== Segment start ==

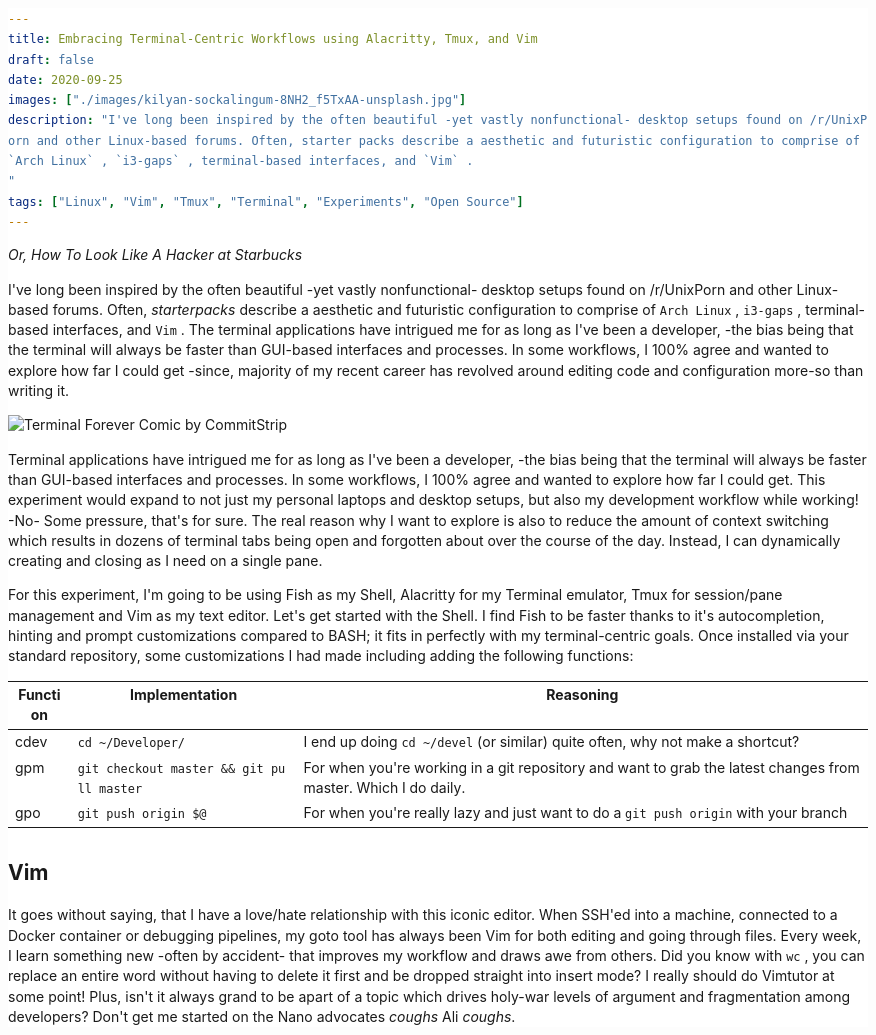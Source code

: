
 ```yaml
---
title: Embracing Terminal-Centric Workflows using Alacritty, Tmux, and Vim
draft: false
date: 2020-09-25
images: ["./images/kilyan-sockalingum-8NH2_f5TxAA-unsplash.jpg"] 
description: "I've long been inspired by the often beautiful -yet vastly nonfunctional- desktop setups found on /r/UnixPorn and other Linux-based forums. Often, starter packs describe a aesthetic and futuristic configuration to comprise of `Arch Linux` , `i3-gaps` , terminal-based interfaces, and `Vim` .
"
tags: ["Linux", "Vim", "Tmux", "Terminal", "Experiments", "Open Source"]
---
```


_Or, How To Look Like A Hacker at Starbucks_

I've long been inspired by the often beautiful -yet vastly nonfunctional- desktop setups found on /r/UnixPorn and other Linux-based forums. Often, _starterpacks_ describe a aesthetic and futuristic configuration to comprise of `Arch Linux` , `i3-gaps` , terminal-based interfaces, and `Vim` . The terminal applications have intrigued me for as long as I've been a developer, -the bias being that the terminal will always be faster than GUI-based interfaces and processes. In some workflows, I 100% agree and wanted to explore how far I could get -since, majority of my recent career has revolved around editing code and configuration more-so than writing it.

![Terminal Forever Comic by CommitStrip](https://www.commitstrip.com/wp-content/uploads/2016/12/Strip-Lignes-de-commande-english650-final-2.jpg)

Terminal applications have intrigued me for as long as I've been a developer, -the bias being that the terminal will always be faster than GUI-based interfaces and processes. In some workflows, I 100% agree and wanted to explore how far I could get. This experiment would expand to not just my personal laptops and desktop setups, but also my development workflow while working! -No- Some pressure, that's for sure. The real reason why I want to explore is also to reduce the amount of context switching which results in dozens of terminal tabs being open and forgotten about over the course of the day. Instead, I can dynamically creating and closing as I need on a single pane.

For this experiment, I'm going to be using Fish as my Shell, Alacritty for my Terminal emulator, Tmux for session/pane management and Vim as my text editor. Let's get started with the Shell. I find Fish to be faster thanks to it's autocompletion, hinting and prompt customizations compared to BASH; it fits in perfectly with my terminal-centric goals. Once installed via your standard repository, some customizations I had made including adding the following functions:

| Function | Implementation                           | Reasoning                                                                                                      |
| -------- | ---------------------------------------- | -------------------------------------------------------------------------------------------------------------- |
| cdev     | `cd ~/Developer/`                        | I end up doing `cd ~/devel` (or similar) quite often, why not make a shortcut?                                 |
| gpm      | `git checkout master && git pull master` | For when you're working in a git repository and want to grab the latest changes from master. Which I do daily. |
| gpo      | `git push origin $@`                     | For when you're really lazy and just want to do a `git push origin` with your branch                           |

## Vim

It goes without saying, that I have a love/hate relationship with this iconic editor. When SSH'ed into a machine, connected to a Docker container or debugging pipelines, my goto tool has always been Vim for both editing and going through files. Every week, I learn something new -often by accident- that improves my workflow and draws awe from others. Did you know with `wc` , you can replace an entire word without having to delete it first and be dropped straight into insert mode? I really should do Vimtutor at some point! Plus, isn't it always grand to be apart of a topic which drives holy-war levels of argument and fragmentation among developers? Don't get me started on the Nano advocates _coughs_ Ali _coughs_.
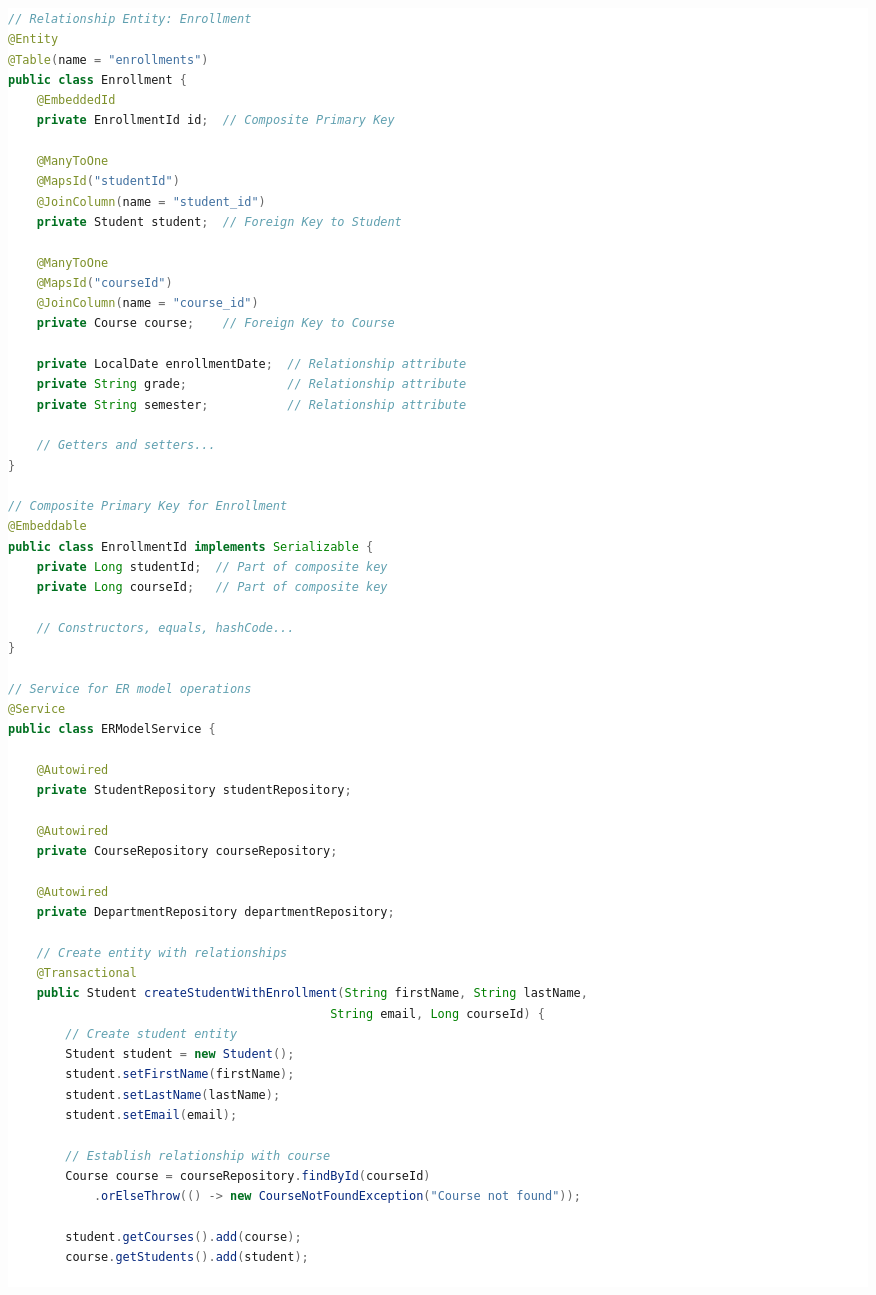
 ```java
// Relationship Entity: Enrollment
@Entity
@Table(name = "enrollments")
public class Enrollment {
    @EmbeddedId
    private EnrollmentId id;  // Composite Primary Key
    
    @ManyToOne
    @MapsId("studentId")
    @JoinColumn(name = "student_id")
    private Student student;  // Foreign Key to Student
    
    @ManyToOne
    @MapsId("courseId")
    @JoinColumn(name = "course_id")
    private Course course;    // Foreign Key to Course
    
    private LocalDate enrollmentDate;  // Relationship attribute
    private String grade;              // Relationship attribute
    private String semester;           // Relationship attribute
    
    // Getters and setters...
}

// Composite Primary Key for Enrollment
@Embeddable
public class EnrollmentId implements Serializable {
    private Long studentId;  // Part of composite key
    private Long courseId;   // Part of composite key
    
    // Constructors, equals, hashCode...
}

// Service for ER model operations
@Service
public class ERModelService {
    
    @Autowired
    private StudentRepository studentRepository;
    
    @Autowired
    private CourseRepository courseRepository;
    
    @Autowired
    private DepartmentRepository departmentRepository;
    
    // Create entity with relationships
    @Transactional
    public Student createStudentWithEnrollment(String firstName, String lastName, 
                                             String email, Long courseId) {
        // Create student entity
        Student student = new Student();
        student.setFirstName(firstName);
        student.setLastName(lastName);
        student.setEmail(email);
        
        // Establish relationship with course
        Course course = courseRepository.findById(courseId)
            .orElseThrow(() -> new CourseNotFoundException("Course not found"));
        
        student.getCourses().add(course);
        course.getStudents().add(student);
        
```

== Segment end ==

What to produce :: Every record must be duplicated exactly, except for the pictures, which are left out.

Written response ::
Source code

:
 ```yaml
---
title: Embracing Terminal-Centric Workflows using Alacritty, Tmux, and Vim
draft: false
date: 2020-09-25
images: ["./images/kilyan-sockalingum-8NH2_f5TxAA-unsplash.jpg"] 
description: "I've long been inspired by the often beautiful -yet vastly nonfunctional- desktop setups found on /r/UnixPorn and other Linux-based forums. Often, starter packs describe a aesthetic and futuristic configuration to comprise of `Arch Linux` , `i3-gaps` , terminal-based interfaces, and `Vim` .
"
tags: ["Linux", "Vim", "Tmux", "Terminal", "Experiments", "Open Source"]
---
```


_Or, How To Look Like A Hacker at Starbucks_

I've long been inspired by the often beautiful -yet vastly nonfunctional- desktop setups found on /r/UnixPorn and other Linux-based forums. Often, _starterpacks_ describe a aesthetic and futuristic configuration to comprise of `Arch Linux` , `i3-gaps` , terminal-based interfaces, and `Vim` . The terminal applications have intrigued me for as long as I've been a developer, -the bias being that the terminal will always be faster than GUI-based interfaces and processes. In some workflows, I 100% agree and wanted to explore how far I could get -since, majority of my recent career has revolved around editing code and configuration more-so than writing it.

![Terminal Forever Comic by CommitStrip](https://www.commitstrip.com/wp-content/uploads/2016/12/Strip-Lignes-de-commande-english650-final-2.jpg)

Terminal applications have intrigued me for as long as I've been a developer, -the bias being that the terminal will always be faster than GUI-based interfaces and processes. In some workflows, I 100% agree and wanted to explore how far I could get. This experiment would expand to not just my personal laptops and desktop setups, but also my development workflow while working! -No- Some pressure, that's for sure. The real reason why I want to explore is also to reduce the amount of context switching which results in dozens of terminal tabs being open and forgotten about over the course of the day. Instead, I can dynamically creating and closing as I need on a single pane.

For this experiment, I'm going to be using Fish as my Shell, Alacritty for my Terminal emulator, Tmux for session/pane management and Vim as my text editor. Let's get started with the Shell. I find Fish to be faster thanks to it's autocompletion, hinting and prompt customizations compared to BASH; it fits in perfectly with my terminal-centric goals. Once installed via your standard repository, some customizations I had made including adding the following functions:

| Function | Implementation                           | Reasoning                                                                                                      |
| -------- | ---------------------------------------- | -------------------------------------------------------------------------------------------------------------- |
| cdev     | `cd ~/Developer/`                        | I end up doing `cd ~/devel` (or similar) quite often, why not make a shortcut?                                 |
| gpm      | `git checkout master && git pull master` | For when you're working in a git repository and want to grab the latest changes from master. Which I do daily. |
| gpo      | `git push origin $@`                     | For when you're really lazy and just want to do a `git push origin` with your branch                           |

## Vim

It goes without saying, that I have a love/hate relationship with this iconic editor. When SSH'ed into a machine, connected to a Docker container or debugging pipelines, my goto tool has always been Vim for both editing and going through files. Every week, I learn something new -often by accident- that improves my workflow and draws awe from others. Did you know with `wc` , you can replace an entire word without having to delete it first and be dropped straight into insert mode? I really should do Vimtutor at some point! Plus, isn't it always grand to be apart of a topic which drives holy-war levels of argument and fragmentation among developers? Don't get me started on the Nano advocates _coughs_ Ali _coughs_.
 ```java
// Relationship Entity: Enrollment
@Entity
@Table(name = "enrollments")
public class Enrollment {
    @EmbeddedId
    private EnrollmentId id;  // Composite Primary Key
    
    @ManyToOne
    @MapsId("studentId")
    @JoinColumn(name = "student_id")
    private Student student;  // Foreign Key to Student
    
    @ManyToOne
    @MapsId("courseId")
    @JoinColumn(name = "course_id")
    private Course course;    // Foreign Key to Course
    
    private LocalDate enrollmentDate;  // Relationship attribute
    private String grade;              // Relationship attribute
    private String semester;           // Relationship attribute
    
    // Getters and setters...
}

// Composite Primary Key for Enrollment
@Embeddable
public class EnrollmentId implements Serializable {
    private Long studentId;  // Part of composite key
    private Long courseId;   // Part of composite key
    
    // Constructors, equals, hashCode...
}

// Service for ER model operations
@Service
public class ERModelService {
    
    @Autowired
    private StudentRepository studentRepository;
    
    @Autowired
    private CourseRepository courseRepository;
    
    @Autowired
    private DepartmentRepository departmentRepository;
    
    // Create entity with relationships
    @Transactional
    public Student createStudentWithEnrollment(String firstName, String lastName, 
                                             String email, Long courseId) {
        // Create student entity
        Student student = new Student();
        student.setFirstName(firstName);
        student.setLastName(lastName);
        student.setEmail(email);
        
        // Establish relationship with course
        Course course = courseRepository.findById(courseId)
            .orElseThrow(() -> new CourseNotFoundException("Course not found"));
        
        student.getCourses().add(course);
        course.getStudents().add(student);
        
```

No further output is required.